La mujer tenía la cabeza inclinada y lloraba; se veía que era de origen campesino y humilde. Mientras escuchaba lo que había acontecido, jugaba con una pequeña monedera de cuero ya gastado que movía nerviosamente entre sus manos.

—No sabe cuánto le agradezco lo que hizo por mi hijo, en estos tiempos eso es raro; ahora no importa lo que les pase a los demás y la violencia revienta por todas partes sin que nadie haga algo. Estamos tan solos frente a la injusticia. Se ve que usted es distinta. Le dije a Nilton que no fuera a Sincelejo; desde que los paramilitares mataron a sus dos hermanos mayores, este muchacho se enfermó, no piensa sino en que se les haga justicia. Es una idea fija y eso es peligroso. La señora se secaba las lágrimas con un pañuelo curtido y casi desecho, y sus palabras roncas apenas se escuchaban.

—No tengo dinero para pagarle lo que ha hecho por el pelao. Es el único hijo que me queda, y aunque abandonó el estudio y parece que llevara fuego en el alma, es bueno. La tristeza me ataca a menudo, no me deja trabajar en el pequeño monte que tenemos a dos kilómetros de aquí, por eso está abandonado, pues él tampoco trabaja la tierra, obsesionado con que se haga justicia para sus hermanos. Yo le digo que en este país buscando la justicia se encuentra rápido la muerte. Pero no me hace caso, nunca le dan noticias acerca de la supuesta investigación. No va más a menudo a averiguar porque ya no tenemos ni maíz ni huevos ni leche para vender en el mercado. No tenemos plata. Y sé que también lo voy a perder a él en uno de esos viajes.

Elena, que parecía no soportar más esas historias, se había levantado y estaba frente a una casa observando unos pericos. Noemi escuchaba a doña Ana y miraba a Elena. En ese momento, la mujer de la recepción del hospital les avisó que Nilton ya había salido. Tenía una costilla quebrada y debía permanecer en quietud y tomar unas pastillas para el dolor que el médico le había recetado. Doña Ana abrió su monedera, contó las monedas y dijo:

—Bueno me alcanza para una o dos pastillas. –Pero al darse cuenta Noemi se apresuró y le compró la fórmula.

—Quedo muy agradecida con usted –dijo doña Ana–. Me tienen que aceptar entonces la invitación a almorzar al monte.

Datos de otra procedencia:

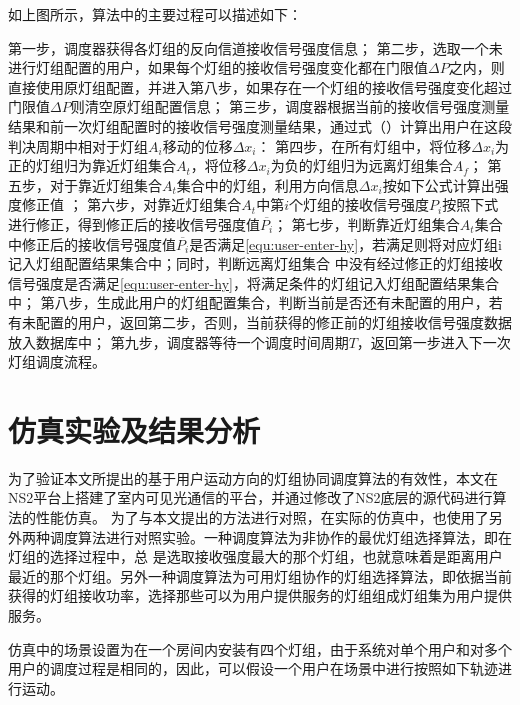 如上图所示，算法中的主要过程可以描述如下：

第一步，调度器获得各灯组的反向信道接收信号强度信息；
第二步，选取一个未进行灯组配置的用户，如果每个灯组的接收信号强度变化都在门限值$\Delta P$之内，则直接使用原灯组配置，并进入第八步，如果存在一个灯组的接收信号强度变化超过门限值$\Delta P$则清空原灯组配置信息；
第三步，调度器根据当前的接收信号强度测量结果和前一次灯组配置时的接收信号强度测量结果，通过式（）计算出用户在这段判决周期中相对于灯组$A_{i}$移动的位移$\Delta x_{i}$：
第四步，在所有灯组中，将位移$\Delta x_{i}$为正的灯组归为靠近灯组集合$A_{t}$，将位移$\Delta x_{i}$为负的灯组归为远离灯组集合$A_{f}$；
第五步，对于靠近灯组集合$A_{t}$集合中的灯组，利用方向信息$\Delta x_{i}$按如下公式计算出强度修正值 ；
第六步，对靠近灯组集合$A_{t}$中第$i$个灯组的接收信号强度$P_{i}$按照下式进行修正，得到修正后的接收信号强度值$\overline{P_{i}}$；
第七步，判断靠近灯组集合$A_{t}$集合中修正后的接收信号强度值$\overline{P_{i}}$是否满足\eqref{equ:user-enter-hy}，若满足则将对应灯组i记入灯组配置结果集合中；同时，判断远离灯组集合 中没有经过修正的灯组接收信号强度是否满足\eqref{equ:user-enter-hy}，将满足条件的灯组记入灯组配置结果集合中；
第八步，生成此用户的灯组配置集合，判断当前是否还有未配置的用户，若有未配置的用户，返回第二步，否则，当前获得的修正前的灯组接收信号强度数据放入数据库中；
第九步，调度器等待一个调度时间周期$T$，返回第一步进入下一次灯组调度流程。

\section{仿真实验及结果分析}
为了验证本文所提出的基于用户运动方向的灯组协同调度算法的有效性，本文在NS2平台上搭建了室内可见光通信的平台，并通过修改了NS2底层的源代码进行算法的性能仿真。
为了与本文提出的方法进行对照，在实际的仿真中，也使用了另外两种调度算法进行对照实验。一种调度算法为非协作的最优灯组选择算法，即在灯组的选择过程中，总
是选取接收强度最大的那个灯组，也就意味着是距离用户最近的那个灯组。另外一种调度算法为可用灯组协作的灯组选择算法，即依据当前获得的灯组接收功率，选择那些可以为用户提供服务的灯组组成灯组集为用户提供服务。

仿真中的场景设置为在一个房间内安装有四个灯组，由于系统对单个用户和对多个用户的调度过程是相同的，因此，可以假设一个用户在场景中进行按照如下轨迹进行运动。

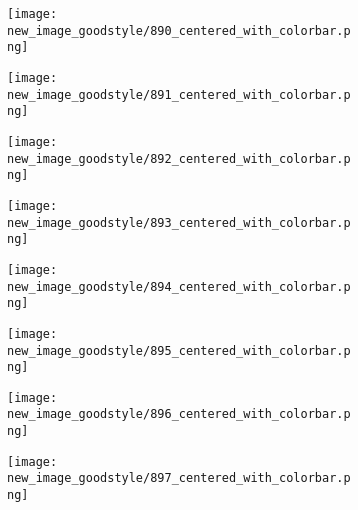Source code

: \documentclass[a4paper,12pt]{article}
\begin{document}
\begin{figure}[H]
  \begin{subfigure}{0.11\textwidth}
    \texttt{[image: new\_image\_goodstyle/890\_centered\_with\_colorbar.png]}
  \end{subfigure}
  \hfill
  \begin{subfigure}{0.11\textwidth}
    \texttt{[image: new\_image\_goodstyle/891\_centered\_with\_colorbar.png]}
  \end{subfigure}
  \hfill
  \begin{subfigure}{0.11\textwidth}
    \texttt{[image: new\_image\_goodstyle/892\_centered\_with\_colorbar.png]}
  \end{subfigure}
  \hfill
  \begin{subfigure}{0.11\textwidth}
    \texttt{[image: new\_image\_goodstyle/893\_centered\_with\_colorbar.png]}
  \end{subfigure}
  \hfill
  \begin{subfigure}{0.11\textwidth}
    \texttt{[image: new\_image\_goodstyle/894\_centered\_with\_colorbar.png]}
  \end{subfigure}
  \hfill
  \begin{subfigure}{0.11\textwidth}
    \texttt{[image: new\_image\_goodstyle/895\_centered\_with\_colorbar.png]}
  \end{subfigure}
  \hfill
  \begin{subfigure}{0.11\textwidth}
    \texttt{[image: new\_image\_goodstyle/896\_centered\_with\_colorbar.png]}
  \end{subfigure}
  \hfill
  \begin{subfigure}{0.11\textwidth}
    \texttt{[image: new\_image\_goodstyle/897\_centered\_with\_colorbar.png]}
  \end{subfigure}
  \hfill
\end{figure}
\end{document}
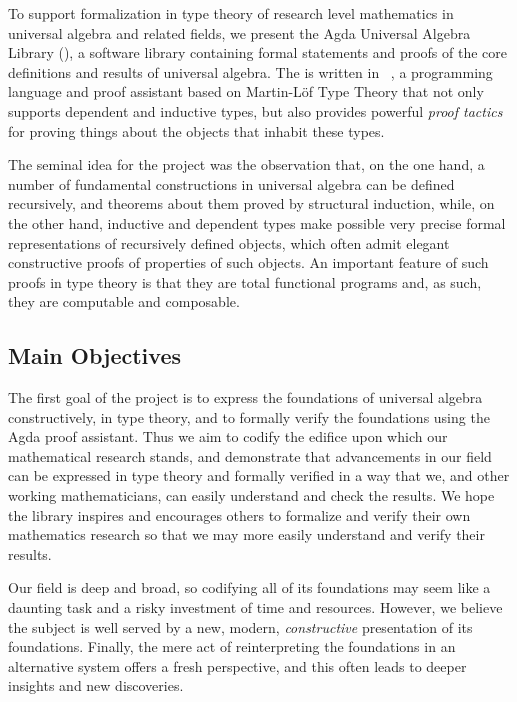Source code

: To support formalization in type theory of research level mathematics in universal algebra and related fields, we present the Agda Universal Algebra Library (\ualib), a software library containing formal statements and proofs of the core definitions and results of universal algebra.
The \ualib is written in \agda~\cite{Norell:2009}, a programming language and proof assistant based on Martin-L\"of Type Theory that not only supports dependent and inductive types, but also provides powerful \emph{proof tactics} for proving things about the objects that inhabit these types.


The seminal idea for the \agdaualib project was the observation that, on the one hand, a number of fundamental constructions in universal algebra can be defined recursively, and theorems about them proved by structural induction, while, on the other hand, inductive and dependent types make possible very precise formal representations of recursively defined objects, which often admit elegant constructive proofs of properties of such objects.  An important feature of such proofs in type theory is that they are total functional programs and, as such, they are computable and composable.

\subsection*{Main Objectives}
The first goal of the project is to express the foundations of universal algebra constructively, in type theory, and to formally verify the foundations using the Agda proof assistant. Thus we aim to codify the edifice upon which our mathematical research stands, and demonstrate that advancements in our field can be expressed in type theory and formally verified in a way that we, and other working mathematicians, can easily understand and check the results. We hope the library inspires and encourages others to formalize and verify their own mathematics research so that we may more easily understand and verify their results.

Our field is deep and broad, so codifying all of its foundations may seem like a daunting task and a risky investment of time and resources. However, we believe the subject is well served by a new, modern, \emph{constructive} presentation of its foundations.  Finally, the mere act of reinterpreting the foundations in an alternative system offers a fresh perspective, and this often leads to deeper insights and new discoveries.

Aún me quedan unas cuantas gallinas. ¿Ustedes viven aquí en el pueblo? –Le preguntó a Noemi.

—No. Nos vamos a quedar unos días y voy a aprovechar para buscar trabajo –le contestó Noemi sin dar más información–; venimos de El Carmen de Bolívar –agregó.

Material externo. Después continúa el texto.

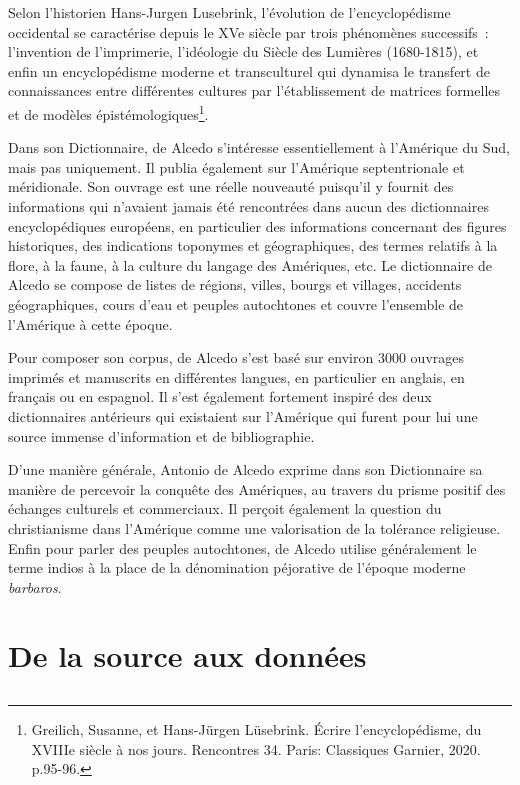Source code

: \documentclass[a4paper,12pt,twoside]{book}
\begin{document}
Selon l’historien Hans-Jurgen Lusebrink, l’évolution de l’encyclopédisme occidental se caractérise depuis le XVe siècle par trois phénomènes successifs : l’invention de l’imprimerie, l’idéologie du Siècle des Lumières (1680-1815), et enfin un encyclopédisme moderne et transculturel qui dynamisa le transfert de connaissances entre différentes cultures par l’établissement de matrices formelles et de modèles épistémologiques\footnote{Greilich, Susanne, et Hans-Jürgen Lüsebrink. Écrire l’encyclopédisme, du XVIIIe siècle à nos jours. Rencontres 34. Paris: Classiques Garnier, 2020. p.95-96.}.
	
Dans son Dictionnaire, de Alcedo s’intéresse essentiellement à l’Amérique du Sud, mais pas uniquement. Il publia également sur l’Amérique septentrionale et méridionale. Son ouvrage est une réelle nouveauté puisqu’il y fournit des informations qui n’avaient jamais été rencontrées dans aucun des dictionnaires encyclopédiques européens, en particulier des informations concernant des figures historiques, des indications toponymes et géographiques, des termes relatifs à la flore, à la faune, à la culture du langage des Amériques, etc. Le dictionnaire de Alcedo se compose de listes de régions, villes, bourgs et villages, accidents géographiques, cours d’eau et peuples autochtones et couvre l’ensemble de l’Amérique à cette époque.

Pour composer son corpus, de Alcedo s’est basé sur environ 3000 ouvrages imprimés et manuscrits en différentes langues, en particulier en anglais, en français ou en espagnol. Il s’est également fortement inspiré des deux dictionnaires antérieurs qui existaient sur l’Amérique qui furent pour lui une source immense d’information et de bibliographie.

D’une manière générale, Antonio de Alcedo exprime dans son Dictionnaire sa manière de percevoir la conquête des Amériques, au travers du prisme positif des échanges culturels et commerciaux. Il perçoit également la question du christianisme dans l’Amérique comme une valorisation de la tolérance religieuse. Enfin pour parler des peuples autochtones, de Alcedo utilise généralement le terme indios à la place de la dénomination péjorative de l’époque moderne \textit{barbaros}. 
	
	\part{De la source aux données}
	
	\chapter{}
\end{document}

—¡Ah! –dijo la señora Ana; eso por allá está muy caliente y no debe haber trabajo.

En ese momento llegó hasta donde ellas un jeep destartalado, la señora Ana saludó:

—Don Ramón, cómo está, esta es la señora que le conté, la que trajo a Nilton al hospital y lo ha cuidado toda la noche; y ella es su hija. ¿Nos puede llevar de regreso al rancho?

—Claro seño Ana. Vamos.

Nilton se sentó adelante, se quejaba con cada salto del jeep y no respondía a ninguna de las preguntas que el conductor le hacía. Entonces este miraba a Noemi por el retrovisor y le indagaba:

—¿Fue muy violento el retén? ¿Había muchos militares? De aquí pa arriba la cosa está muy complicada y han ocurrido muchas masacres.

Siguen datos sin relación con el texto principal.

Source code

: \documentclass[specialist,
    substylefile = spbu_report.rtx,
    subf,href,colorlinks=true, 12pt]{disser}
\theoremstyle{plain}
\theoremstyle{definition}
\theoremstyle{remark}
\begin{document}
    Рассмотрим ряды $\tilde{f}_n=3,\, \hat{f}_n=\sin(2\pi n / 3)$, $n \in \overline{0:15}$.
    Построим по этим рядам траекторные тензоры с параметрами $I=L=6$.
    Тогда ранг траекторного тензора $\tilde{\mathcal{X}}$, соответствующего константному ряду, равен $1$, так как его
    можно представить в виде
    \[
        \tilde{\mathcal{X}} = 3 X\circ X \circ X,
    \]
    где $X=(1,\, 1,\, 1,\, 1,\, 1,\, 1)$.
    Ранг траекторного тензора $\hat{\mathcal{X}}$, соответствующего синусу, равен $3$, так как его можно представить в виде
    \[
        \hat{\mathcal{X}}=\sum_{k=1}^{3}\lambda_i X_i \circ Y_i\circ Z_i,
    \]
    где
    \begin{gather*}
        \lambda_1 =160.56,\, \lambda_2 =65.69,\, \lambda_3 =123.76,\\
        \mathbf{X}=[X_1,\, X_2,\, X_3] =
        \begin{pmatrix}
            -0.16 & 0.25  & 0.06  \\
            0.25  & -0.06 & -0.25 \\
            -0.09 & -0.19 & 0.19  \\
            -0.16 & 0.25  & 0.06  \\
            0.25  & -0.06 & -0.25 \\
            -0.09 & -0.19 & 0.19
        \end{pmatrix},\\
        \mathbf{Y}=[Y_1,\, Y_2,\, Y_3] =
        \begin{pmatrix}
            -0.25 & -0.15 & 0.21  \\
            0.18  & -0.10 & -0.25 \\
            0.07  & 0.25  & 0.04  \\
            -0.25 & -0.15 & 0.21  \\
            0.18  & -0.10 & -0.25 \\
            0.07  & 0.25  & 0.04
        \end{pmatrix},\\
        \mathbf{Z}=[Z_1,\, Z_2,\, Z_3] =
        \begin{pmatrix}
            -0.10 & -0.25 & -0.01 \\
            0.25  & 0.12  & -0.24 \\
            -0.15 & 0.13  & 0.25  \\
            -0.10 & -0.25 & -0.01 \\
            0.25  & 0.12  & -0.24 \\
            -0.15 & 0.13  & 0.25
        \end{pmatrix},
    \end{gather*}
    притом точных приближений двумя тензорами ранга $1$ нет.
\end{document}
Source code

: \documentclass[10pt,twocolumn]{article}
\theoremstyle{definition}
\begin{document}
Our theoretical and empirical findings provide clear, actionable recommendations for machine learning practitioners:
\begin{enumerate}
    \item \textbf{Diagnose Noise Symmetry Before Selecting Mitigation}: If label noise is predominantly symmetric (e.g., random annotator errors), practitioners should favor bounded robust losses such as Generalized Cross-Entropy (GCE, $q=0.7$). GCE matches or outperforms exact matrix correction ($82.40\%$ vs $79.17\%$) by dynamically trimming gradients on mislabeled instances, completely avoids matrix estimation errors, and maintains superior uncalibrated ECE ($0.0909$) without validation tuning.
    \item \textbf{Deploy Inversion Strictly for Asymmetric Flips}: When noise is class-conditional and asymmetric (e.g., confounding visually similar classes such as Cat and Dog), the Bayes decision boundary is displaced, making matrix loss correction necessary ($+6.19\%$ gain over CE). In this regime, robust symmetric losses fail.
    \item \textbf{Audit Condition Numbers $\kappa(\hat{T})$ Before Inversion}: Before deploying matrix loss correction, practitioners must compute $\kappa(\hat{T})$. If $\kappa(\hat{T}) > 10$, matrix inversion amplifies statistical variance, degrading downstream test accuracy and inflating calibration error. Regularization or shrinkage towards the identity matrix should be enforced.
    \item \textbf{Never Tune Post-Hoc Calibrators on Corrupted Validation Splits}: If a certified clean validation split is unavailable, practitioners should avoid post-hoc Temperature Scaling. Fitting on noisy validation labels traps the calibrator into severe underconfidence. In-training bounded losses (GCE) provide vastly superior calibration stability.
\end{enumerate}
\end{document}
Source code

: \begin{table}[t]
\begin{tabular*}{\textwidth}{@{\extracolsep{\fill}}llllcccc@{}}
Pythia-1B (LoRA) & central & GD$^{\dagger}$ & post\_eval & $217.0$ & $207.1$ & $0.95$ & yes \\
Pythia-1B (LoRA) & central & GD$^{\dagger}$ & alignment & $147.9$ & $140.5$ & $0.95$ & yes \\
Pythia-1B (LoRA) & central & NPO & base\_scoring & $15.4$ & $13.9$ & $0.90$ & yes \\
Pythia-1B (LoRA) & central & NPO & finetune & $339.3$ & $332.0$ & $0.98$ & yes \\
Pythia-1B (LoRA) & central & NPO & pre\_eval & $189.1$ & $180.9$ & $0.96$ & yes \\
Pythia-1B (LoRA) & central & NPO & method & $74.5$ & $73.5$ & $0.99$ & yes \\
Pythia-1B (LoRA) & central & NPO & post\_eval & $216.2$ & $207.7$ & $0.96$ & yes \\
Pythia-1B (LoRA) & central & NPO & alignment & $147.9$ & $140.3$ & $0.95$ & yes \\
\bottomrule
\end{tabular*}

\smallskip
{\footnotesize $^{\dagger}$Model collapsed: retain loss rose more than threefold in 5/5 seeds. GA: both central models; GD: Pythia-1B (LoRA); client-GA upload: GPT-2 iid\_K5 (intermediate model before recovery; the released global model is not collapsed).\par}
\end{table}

La señora Ana interrumpió el interrogatorio y se apresuró a decirle:

—Cuando lleguemos le voy a entregar una gallina como pago según lo acordamos.

La sabana se abría inmensa, Elena estaba encantada, no quitaba los ojos del paisaje y tendía los brazos para tocar los árboles, mientras Noemi respiraba el olor a campo y sus pulmones se llenaban con un aire de nostalgia, y la señora Ana acariciaba la cabeza de Nilton. Cruzaron un caserío y un poco más lejos llegaron a una casa de bahareque donde se veían algunas gallinas caminando por la huerta enmalezada, tres perros dormidos, abatidos por el calor y dos vacas en un pequeño pastizal. Habían llegado.